# Forum Home Renovation Plastering  Gap filler for fibro walls

## snowyskiesau

Current project is to paint the back part of the house. It's fibro sheet with either fibro or timber strips over the sheet joins. Most of the timber ones are warped and no longer provide a waterproof seal. 
I was thinking of removing these joint covers and filling in the gap with some suitable weatherproof filler as I'm planning to use a textured paint (Dulux Tuscan or similar) 
Is there a recommended filler to use in this case? Or is it recommended not to remove the cover strips?

----------


## Bleedin Thumb

Yes I think Shelleys  make a fiber sheet jointing compound that is sold in cartridges- basically I think its similar to that grey adhesive/ mastic stuff called fullerprene (sp?).

----------


## Slobba

> Is there a recommended filler to use in this case? Or is it recommended not to remove the cover strips?

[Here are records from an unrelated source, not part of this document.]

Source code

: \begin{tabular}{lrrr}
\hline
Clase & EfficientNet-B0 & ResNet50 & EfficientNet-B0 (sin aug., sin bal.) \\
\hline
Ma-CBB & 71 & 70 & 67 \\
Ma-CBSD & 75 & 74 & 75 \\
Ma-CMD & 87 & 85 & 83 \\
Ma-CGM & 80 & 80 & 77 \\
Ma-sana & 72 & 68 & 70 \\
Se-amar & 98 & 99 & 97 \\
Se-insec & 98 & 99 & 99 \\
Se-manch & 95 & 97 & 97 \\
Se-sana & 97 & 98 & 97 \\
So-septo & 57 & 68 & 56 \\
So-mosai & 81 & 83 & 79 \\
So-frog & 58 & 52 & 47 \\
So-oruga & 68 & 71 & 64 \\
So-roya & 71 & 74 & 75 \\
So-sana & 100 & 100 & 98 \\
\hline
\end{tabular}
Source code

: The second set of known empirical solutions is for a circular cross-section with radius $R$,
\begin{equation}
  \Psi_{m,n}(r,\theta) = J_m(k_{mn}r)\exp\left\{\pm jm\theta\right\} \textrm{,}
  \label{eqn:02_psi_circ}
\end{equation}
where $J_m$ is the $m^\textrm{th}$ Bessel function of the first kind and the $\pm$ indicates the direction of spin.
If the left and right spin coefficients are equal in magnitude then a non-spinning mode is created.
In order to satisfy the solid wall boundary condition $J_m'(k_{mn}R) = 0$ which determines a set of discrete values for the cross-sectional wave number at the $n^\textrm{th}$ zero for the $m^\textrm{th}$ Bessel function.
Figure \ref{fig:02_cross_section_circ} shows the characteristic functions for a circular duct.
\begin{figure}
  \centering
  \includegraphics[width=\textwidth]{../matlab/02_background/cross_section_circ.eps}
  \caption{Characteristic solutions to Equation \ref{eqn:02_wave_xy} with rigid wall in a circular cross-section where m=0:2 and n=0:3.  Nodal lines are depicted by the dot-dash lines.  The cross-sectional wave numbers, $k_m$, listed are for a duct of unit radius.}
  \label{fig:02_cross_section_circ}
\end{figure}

  i would'nt use any fillers, as all fillers crack, replace the cover stripes would be better.
depending on the size of the gapes between the cement sheets...you can buy plastic PVC strips that go in between cement sheeting..that might be an option for you..cheaper than timber

----------


## Dirty Doogie

Before deciding on the texture coating it may be best to check the condition of the existing paintwork by puttting some masking tape on it - allow a day then rip the tape off. If any paint comes off with it the texture coat is likely to peel. If the existing paint is powdery it needs treatment before texture coating. 
As for the gaps under the cover battens - James Hardie make a gap sealant which is recommended and can be texture coated over. You may discover that the jionts between the sheet look really crappy if they arent finished off smoothly. You may also find in places that there are bits of metal flashing hanging out between sheets and also that some of the gaps are very large. 
If I was doing the job I would consider taking the battens off - texture coating the walls then gluing prepainted timber battens back with polyurethane flexible sealant. Bear in mind that the color of the textue coat will always look different to the same color on the battens due to the way light is reflected from the surfaces.  
A little bit of experimentation may be needed to find what works. Plastic strips, as suggested , stuck down with polyurethane and textured over may be the go also. 
These sorts of jobs sound very simple and easy but can easily become complicated (having done this sort of thing dozens of times) - eg the corners may have  very large gaps where the sheets come together - or even worse - you may find that when the timber battens are taken off that sheet edges are no longer nailled. 
Hope it goes well
Doog

----------